[Saved data entries]
* * * * * * * * *

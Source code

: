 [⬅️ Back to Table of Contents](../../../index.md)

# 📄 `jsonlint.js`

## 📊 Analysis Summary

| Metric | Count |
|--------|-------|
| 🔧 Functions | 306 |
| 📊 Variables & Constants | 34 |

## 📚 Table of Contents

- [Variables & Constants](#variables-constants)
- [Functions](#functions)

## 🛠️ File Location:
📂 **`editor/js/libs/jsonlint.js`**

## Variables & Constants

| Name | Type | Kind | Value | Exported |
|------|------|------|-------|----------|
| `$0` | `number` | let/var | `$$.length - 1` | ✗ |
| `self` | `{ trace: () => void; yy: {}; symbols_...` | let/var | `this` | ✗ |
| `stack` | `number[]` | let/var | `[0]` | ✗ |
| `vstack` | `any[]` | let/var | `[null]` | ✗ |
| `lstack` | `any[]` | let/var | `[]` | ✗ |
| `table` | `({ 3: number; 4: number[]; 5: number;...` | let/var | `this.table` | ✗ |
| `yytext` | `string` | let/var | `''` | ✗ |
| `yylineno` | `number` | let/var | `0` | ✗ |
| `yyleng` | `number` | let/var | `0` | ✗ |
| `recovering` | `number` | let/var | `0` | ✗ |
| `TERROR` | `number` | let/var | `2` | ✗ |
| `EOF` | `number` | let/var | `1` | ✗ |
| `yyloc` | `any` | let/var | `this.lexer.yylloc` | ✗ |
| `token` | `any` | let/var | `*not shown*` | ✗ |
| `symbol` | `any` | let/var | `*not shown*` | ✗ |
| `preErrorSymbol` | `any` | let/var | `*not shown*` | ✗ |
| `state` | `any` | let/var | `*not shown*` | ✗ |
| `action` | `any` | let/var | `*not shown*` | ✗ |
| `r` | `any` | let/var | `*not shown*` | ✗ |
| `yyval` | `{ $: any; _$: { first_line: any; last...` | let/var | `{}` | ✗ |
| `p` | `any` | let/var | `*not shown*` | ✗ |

* * * * * * * * *

#### Exercise description
From the line holding "## 📊 Analysis Summary" through the last line above, reproduce each line exactly and add nothing.

#### The answer
## 📊 Analysis Summary

| Metric | Count |
|--------|-------|
| 🔧 Functions | 306 |
| 📊 Variables & Constants | 34 |

## 📚 Table of Contents

- [Variables & Constants](#variables-constants)
- [Functions](#functions)

## 🛠️ File Location:
📂 **`editor/js/libs/jsonlint.js`**

## Variables & Constants

| Name | Type | Kind | Value | Exported |
|------|------|------|-------|----------|
| `$0` | `number` | let/var | `$$.length - 1` | ✗ |
| `self` | `{ trace: () => void; yy: {}; symbols_...` | let/var | `this` | ✗ |
| `stack` | `number[]` | let/var | `[0]` | ✗ |
| `vstack` | `any[]` | let/var | `[null]` | ✗ |
| `lstack` | `any[]` | let/var | `[]` | ✗ |
| `table` | `({ 3: number; 4: number[]; 5: number;...` | let/var | `this.table` | ✗ |
| `yytext` | `string` | let/var | `''` | ✗ |
| `yylineno` | `number` | let/var | `0` | ✗ |
| `yyleng` | `number` | let/var | `0` | ✗ |
| `recovering` | `number` | let/var | `0` | ✗ |
| `TERROR` | `number` | let/var | `2` | ✗ |
| `EOF` | `number` | let/var | `1` | ✗ |
| `yyloc` | `any` | let/var | `this.lexer.yylloc` | ✗ |
| `token` | `any` | let/var | `*not shown*` | ✗ |
| `symbol` | `any` | let/var | `*not shown*` | ✗ |
| `preErrorSymbol` | `any` | let/var | `*not shown*` | ✗ |
| `state` | `any` | let/var | `*not shown*` | ✗ |
| `action` | `any` | let/var | `*not shown*` | ✗ |
| `r` | `any` | let/var | `*not shown*` | ✗ |
| `yyval` | `{ $: any; _$: { first_line: any; last...` | let/var | `{}` | ✗ |
| `p` | `any` | let/var | `*not shown*` | ✗ |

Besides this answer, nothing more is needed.